Work task -> On the basis of the records below, report how many lines contain the word "error". Nothing else should be given.

Dataset ->
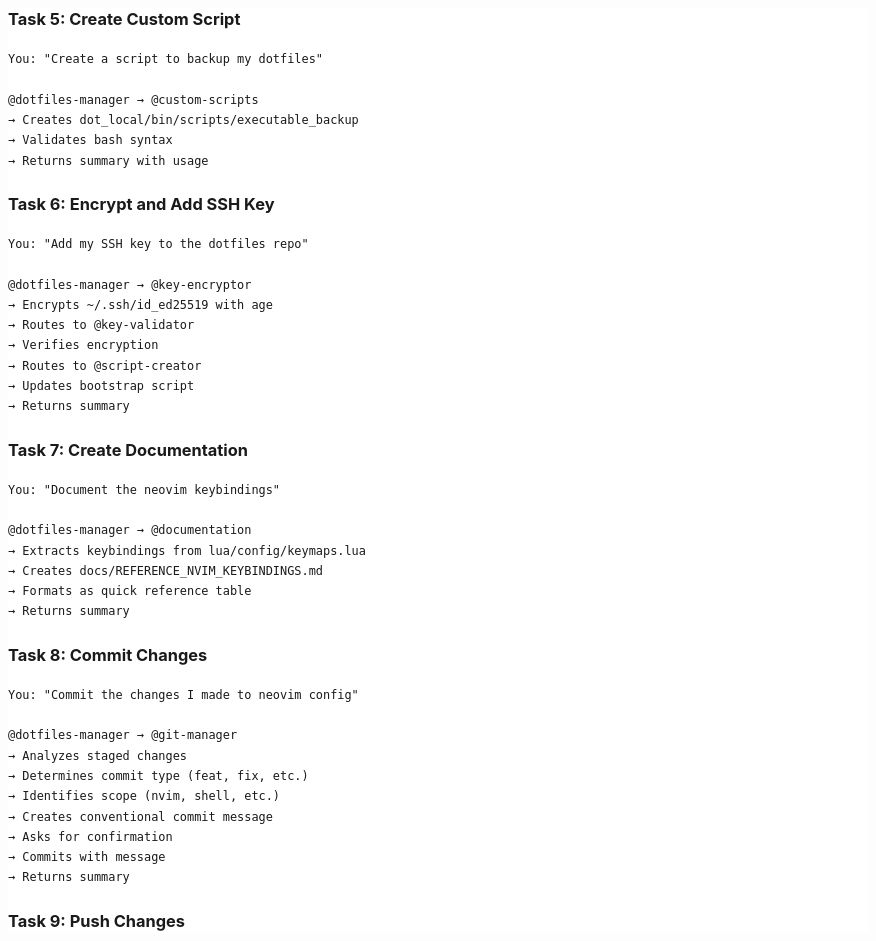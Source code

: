 ### Task 5: Create Custom Script

```
You: "Create a script to backup my dotfiles"

@dotfiles-manager → @custom-scripts
→ Creates dot_local/bin/scripts/executable_backup
→ Validates bash syntax
→ Returns summary with usage
```

### Task 6: Encrypt and Add SSH Key

```
You: "Add my SSH key to the dotfiles repo"

@dotfiles-manager → @key-encryptor
→ Encrypts ~/.ssh/id_ed25519 with age
→ Routes to @key-validator
→ Verifies encryption
→ Routes to @script-creator
→ Updates bootstrap script
→ Returns summary
```

### Task 7: Create Documentation

```
You: "Document the neovim keybindings"

@dotfiles-manager → @documentation
→ Extracts keybindings from lua/config/keymaps.lua
→ Creates docs/REFERENCE_NVIM_KEYBINDINGS.md
→ Formats as quick reference table
→ Returns summary
```

### Task 8: Commit Changes

```
You: "Commit the changes I made to neovim config"

@dotfiles-manager → @git-manager
→ Analyzes staged changes
→ Determines commit type (feat, fix, etc.)
→ Identifies scope (nvim, shell, etc.)
→ Creates conventional commit message
→ Asks for confirmation
→ Commits with message
→ Returns summary
```

### Task 9: Push Changes
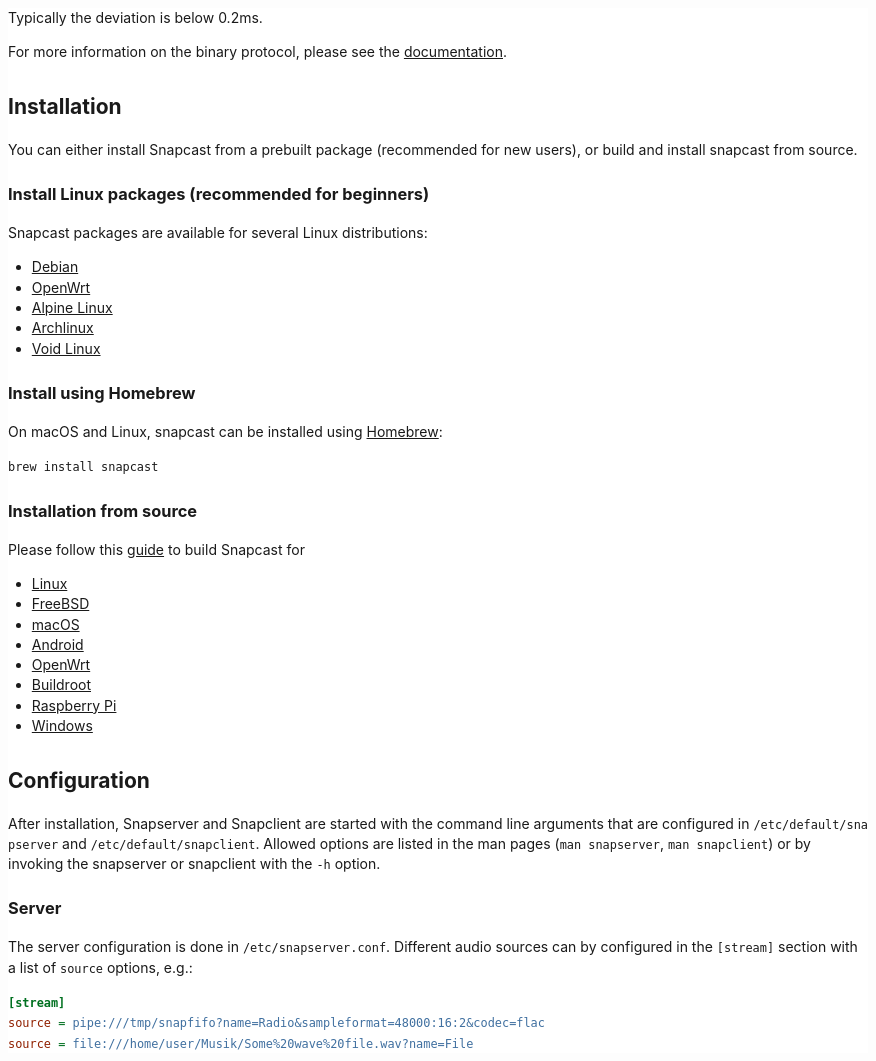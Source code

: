 Typically the deviation is below 0.2ms.

For more information on the binary protocol, please see the [documentation](doc/binary_protocol.md).

## Installation

You can either install Snapcast from a prebuilt package (recommended for new users), or build and install snapcast from source.

### Install Linux packages (recommended for beginners)

Snapcast packages are available for several Linux distributions:

- [Debian](doc/install.md#debian)
- [OpenWrt](doc/install.md#openwrt)
- [Alpine Linux](doc/install.md#alpine-linux)
- [Archlinux](doc/install.md#archlinux)
- [Void Linux](doc/install.md#void-linux)

### Install using Homebrew

On macOS and Linux, snapcast can be installed using [Homebrew](https://brew.sh):

```bash
brew install snapcast
```

### Installation from source

Please follow this [guide](doc/build.md) to build Snapcast for

- [Linux](doc/build.md#linux-native)
- [FreeBSD](doc/build.md#freebsd-native)
- [macOS](doc/build.md#macos-native)
- [Android](doc/build.md#android-cross-compile)
- [OpenWrt](doc/build.md#openwrtlede-cross-compile)
- [Buildroot](doc/build.md#buildroot-cross-compile)
- [Raspberry Pi](doc/build.md#raspberry-pi-cross-compile)
- [Windows](doc/build.md#windows-vcpkg)

## Configuration

After installation, Snapserver and Snapclient are started with the command line arguments that are configured in `/etc/default/snapserver` and `/etc/default/snapclient`.
Allowed options are listed in the man pages (`man snapserver`, `man snapclient`) or by invoking the snapserver or snapclient with the `-h` option.

### Server

The server configuration is done in `/etc/snapserver.conf`. Different audio sources can by configured in the `[stream]` section with a list of `source` options, e.g.:

```ini
[stream]
source = pipe:///tmp/snapfifo?name=Radio&sampleformat=48000:16:2&codec=flac
source = file:///home/user/Musik/Some%20wave%20file.wav?name=File
```
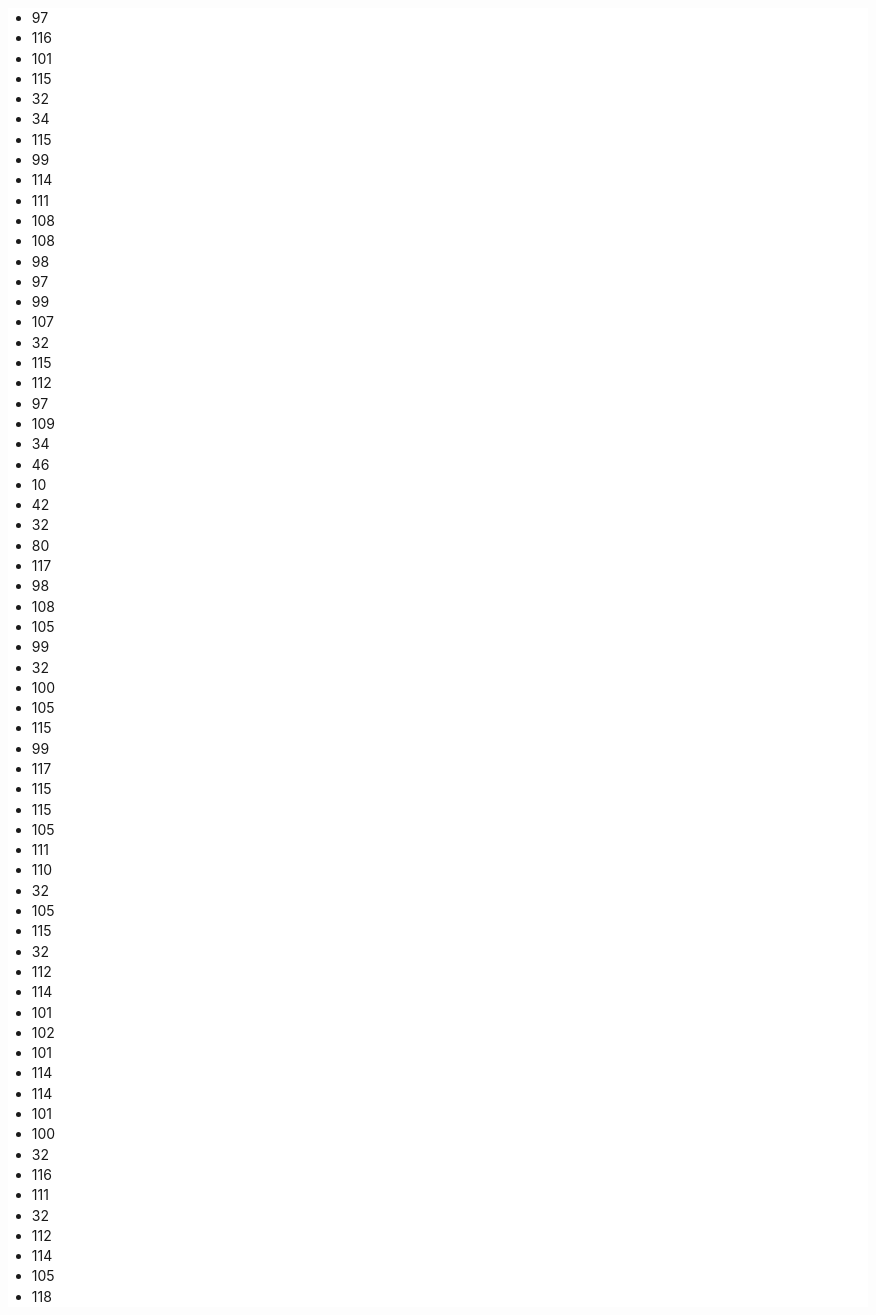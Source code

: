 - 97
- 116
- 101
- 115
- 32
- 34
- 115
- 99
- 114
- 111
- 108
- 108
- 98
- 97
- 99
- 107
- 32
- 115
- 112
- 97
- 109
- 34
- 46
- 10
- 42
- 32
- 80
- 117
- 98
- 108
- 105
- 99
- 32
- 100
- 105
- 115
- 99
- 117
- 115
- 115
- 105
- 111
- 110
- 32
- 105
- 115
- 32
- 112
- 114
- 101
- 102
- 101
- 114
- 114
- 101
- 100
- 32
- 116
- 111
- 32
- 112
- 114
- 105
- 118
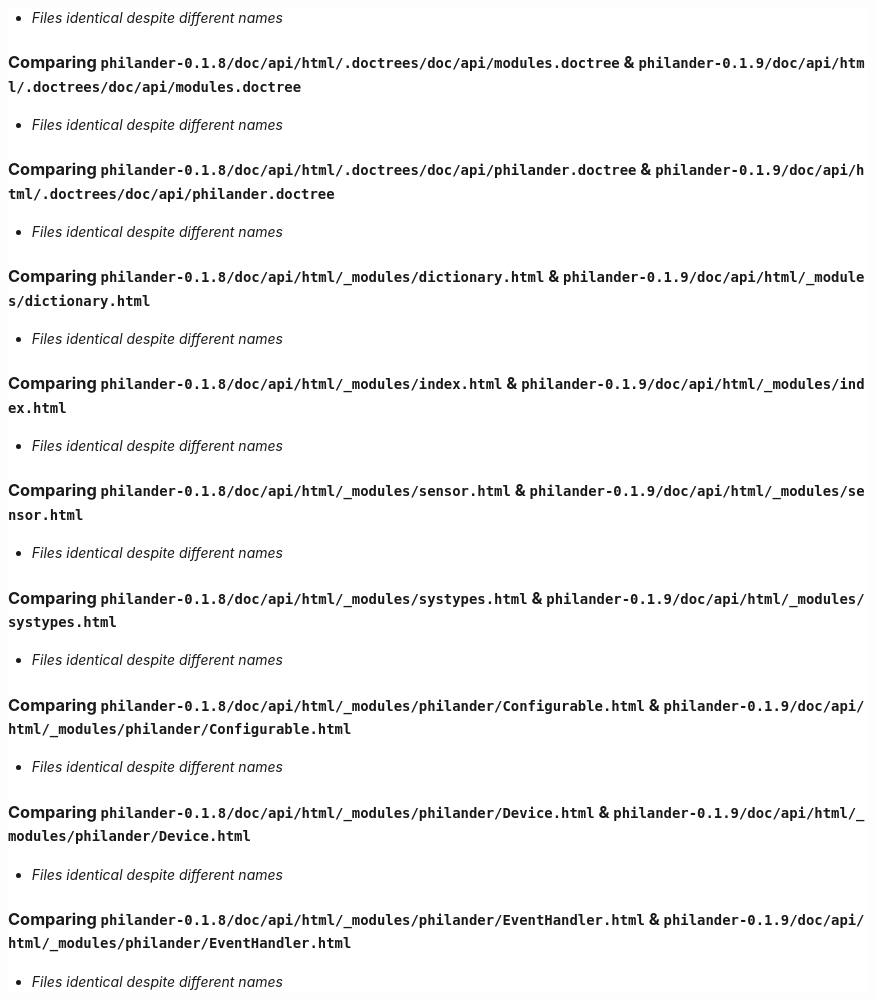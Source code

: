  * *Files identical despite different names*

### Comparing `philander-0.1.8/doc/api/html/.doctrees/doc/api/modules.doctree` & `philander-0.1.9/doc/api/html/.doctrees/doc/api/modules.doctree`

 * *Files identical despite different names*

### Comparing `philander-0.1.8/doc/api/html/.doctrees/doc/api/philander.doctree` & `philander-0.1.9/doc/api/html/.doctrees/doc/api/philander.doctree`

 * *Files identical despite different names*

### Comparing `philander-0.1.8/doc/api/html/_modules/dictionary.html` & `philander-0.1.9/doc/api/html/_modules/dictionary.html`

 * *Files identical despite different names*

### Comparing `philander-0.1.8/doc/api/html/_modules/index.html` & `philander-0.1.9/doc/api/html/_modules/index.html`

 * *Files identical despite different names*

### Comparing `philander-0.1.8/doc/api/html/_modules/sensor.html` & `philander-0.1.9/doc/api/html/_modules/sensor.html`

 * *Files identical despite different names*

### Comparing `philander-0.1.8/doc/api/html/_modules/systypes.html` & `philander-0.1.9/doc/api/html/_modules/systypes.html`

 * *Files identical despite different names*

### Comparing `philander-0.1.8/doc/api/html/_modules/philander/Configurable.html` & `philander-0.1.9/doc/api/html/_modules/philander/Configurable.html`

 * *Files identical despite different names*

### Comparing `philander-0.1.8/doc/api/html/_modules/philander/Device.html` & `philander-0.1.9/doc/api/html/_modules/philander/Device.html`

 * *Files identical despite different names*

### Comparing `philander-0.1.8/doc/api/html/_modules/philander/EventHandler.html` & `philander-0.1.9/doc/api/html/_modules/philander/EventHandler.html`

 * *Files identical despite different names*
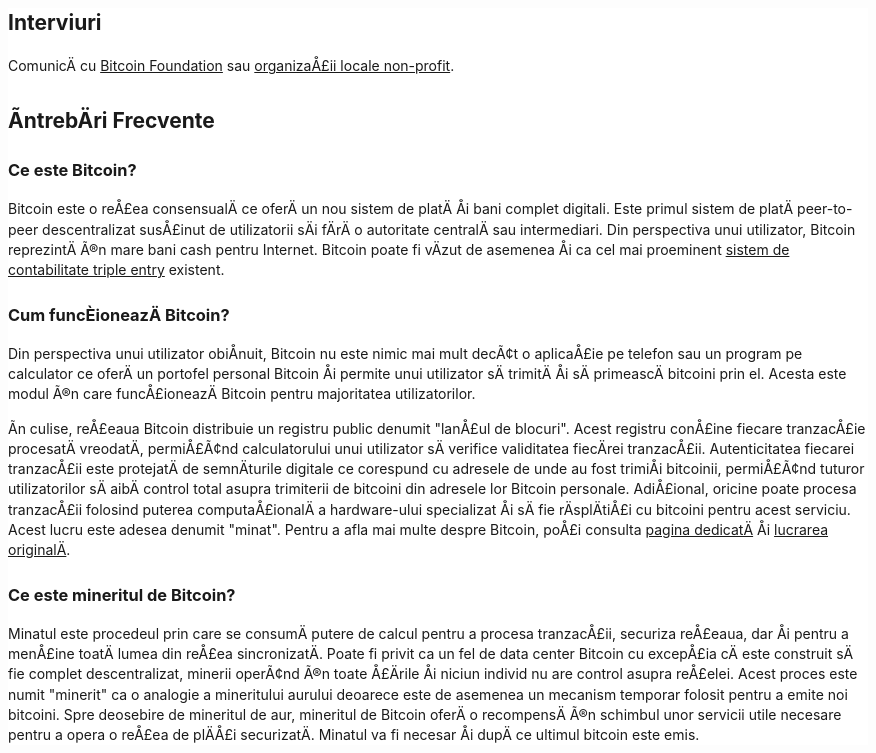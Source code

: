 ## Interviuri

ComunicÄ cu [Bitcoin Foundation](https://bitcoinfoundation.org/contact/) sau
[organizaÅ£ii locale non-profit](/ro/comunitate#non-profit).

## ÃntrebÄri Frecvente

### Ce este Bitcoin?

Bitcoin este o reÅ£ea consensualÄ ce oferÄ un nou sistem de platÄ Åi bani
complet digitali. Este primul sistem de platÄ peer-to-peer descentralizat
susÅ£inut de utilizatorii sÄi fÄrÄ o autoritate centralÄ sau intermediari.
Din perspectiva unui utilizator, Bitcoin reprezintÄ Ã®n mare bani cash pentru
Internet. Bitcoin poate fi vÄzut de asemenea Åi ca cel mai proeminent
[sistem de contabilitate triple
entry](http://financialcryptography.com/mt/archives/001325.html) existent.

### Cum funcÈioneazÄ Bitcoin?

Din perspectiva unui utilizator obiÅnuit, Bitcoin nu este nimic mai mult
decÃ¢t o aplicaÅ£ie pe telefon sau un program pe calculator ce oferÄ un
portofel personal Bitcoin Åi permite unui utilizator sÄ trimitÄ Åi sÄ
primeascÄ bitcoini prin el. Acesta este modul Ã®n care funcÅ£ioneazÄ Bitcoin
pentru majoritatea utilizatorilor.

Ãn culise, reÅ£eaua Bitcoin distribuie un registru public denumit "lanÅ£ul de
blocuri". Acest registru conÅ£ine fiecare tranzacÅ£ie procesatÄ vreodatÄ,
permiÅ£Ã¢nd calculatorului unui utilizator sÄ verifice validitatea fiecÄrei
tranzacÅ£ii. Autenticitatea fiecarei tranzacÅ£ii este protejatÄ de
semnÄturile digitale ce corespund cu adresele de unde au fost trimiÅi
bitcoinii, permiÅ£Ã¢nd tuturor utilizatorilor sÄ aibÄ control total asupra
trimiterii de bitcoini din adresele lor Bitcoin personale. AdiÅ£ional, oricine
poate procesa tranzacÅ£ii folosind puterea computaÅ£ionalÄ a hardware-ului
specializat Åi sÄ fie rÄsplÄtiÅ£i cu bitcoini pentru acest serviciu. Acest
lucru este adesea denumit "minat". Pentru a afla mai multe despre Bitcoin,
poÅ£i consulta [pagina dedicatÄ](/ro/cum-functioneaza) Åi [lucrarea
originalÄ](/bitcoin.pdf).

### Ce este mineritul de Bitcoin?

Minatul este procedeul prin care se consumÄ putere de calcul pentru a procesa
tranzacÅ£ii, securiza reÅ£eaua, dar Åi pentru a menÅ£ine toatÄ lumea din
reÅ£ea sincronizatÄ. Poate fi privit ca un fel de data center Bitcoin cu
excepÅ£ia cÄ este construit sÄ fie complet descentralizat, minerii operÃ¢nd
Ã®n toate Å£Ärile Åi niciun individ nu are control asupra reÅ£elei. Acest
proces este numit "minerit" ca o analogie a mineritului aurului deoarece este
de asemenea un mecanism temporar folosit pentru a emite noi bitcoini. Spre
deosebire de mineritul de aur, mineritul de Bitcoin oferÄ o recompensÄ Ã®n
schimbul unor servicii utile necesare pentru a opera o reÅ£ea de plÄÅ£i
securizatÄ. Minatul va fi necesar Åi dupÄ ce ultimul bitcoin este emis.
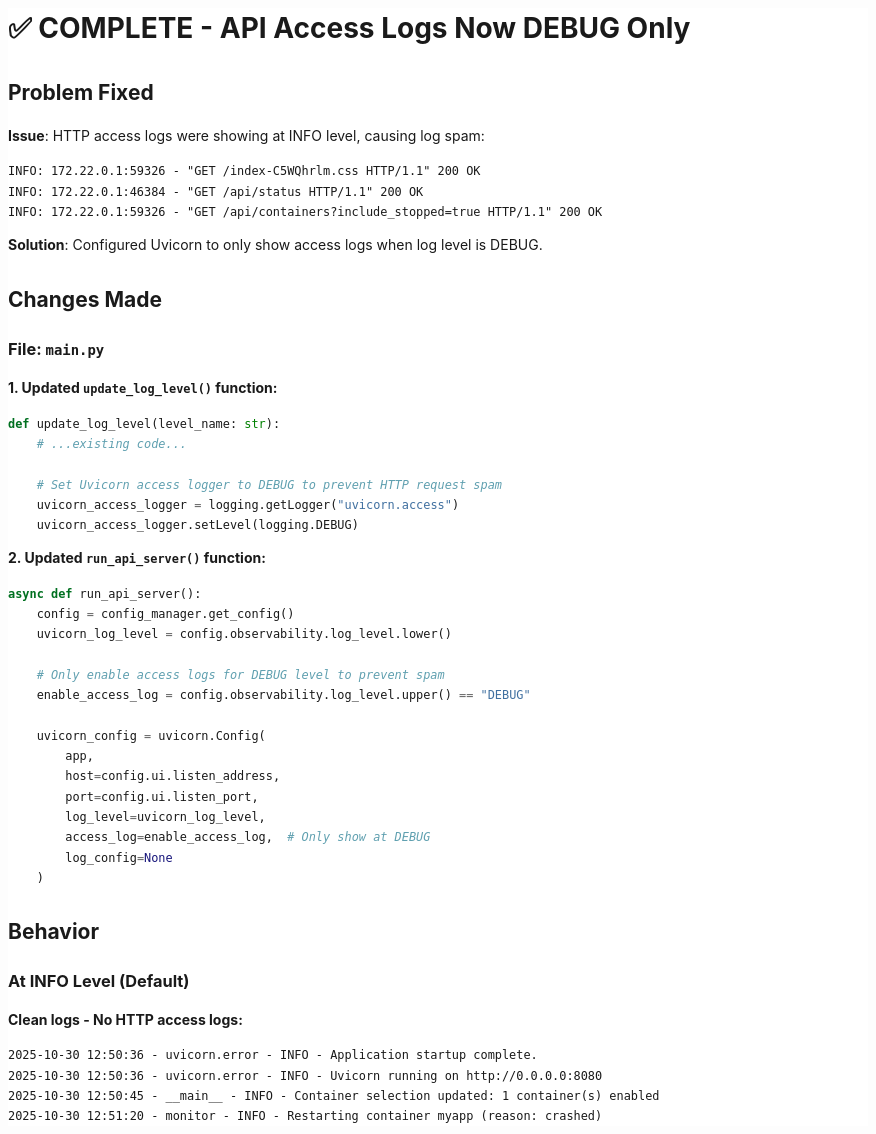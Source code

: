 # ✅ COMPLETE - API Access Logs Now DEBUG Only

## Problem Fixed

**Issue**: HTTP access logs were showing at INFO level, causing log spam:
```
INFO: 172.22.0.1:59326 - "GET /index-C5WQhrlm.css HTTP/1.1" 200 OK
INFO: 172.22.0.1:46384 - "GET /api/status HTTP/1.1" 200 OK
INFO: 172.22.0.1:59326 - "GET /api/containers?include_stopped=true HTTP/1.1" 200 OK
```

**Solution**: Configured Uvicorn to only show access logs when log level is DEBUG.

## Changes Made

### File: `main.py`

**1. Updated `update_log_level()` function:**
```python
def update_log_level(level_name: str):
    # ...existing code...
    
    # Set Uvicorn access logger to DEBUG to prevent HTTP request spam
    uvicorn_access_logger = logging.getLogger("uvicorn.access")
    uvicorn_access_logger.setLevel(logging.DEBUG)
```

**2. Updated `run_api_server()` function:**
```python
async def run_api_server():
    config = config_manager.get_config()
    uvicorn_log_level = config.observability.log_level.lower()
    
    # Only enable access logs for DEBUG level to prevent spam
    enable_access_log = config.observability.log_level.upper() == "DEBUG"

    uvicorn_config = uvicorn.Config(
        app,
        host=config.ui.listen_address,
        port=config.ui.listen_port,
        log_level=uvicorn_log_level,
        access_log=enable_access_log,  # Only show at DEBUG
        log_config=None
    )
```

## Behavior

### At INFO Level (Default)
**Clean logs - No HTTP access logs:**
```
2025-10-30 12:50:36 - uvicorn.error - INFO - Application startup complete.
2025-10-30 12:50:36 - uvicorn.error - INFO - Uvicorn running on http://0.0.0.0:8080
2025-10-30 12:50:45 - __main__ - INFO - Container selection updated: 1 container(s) enabled
2025-10-30 12:51:20 - monitor - INFO - Restarting container myapp (reason: crashed)
```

Task output -> 2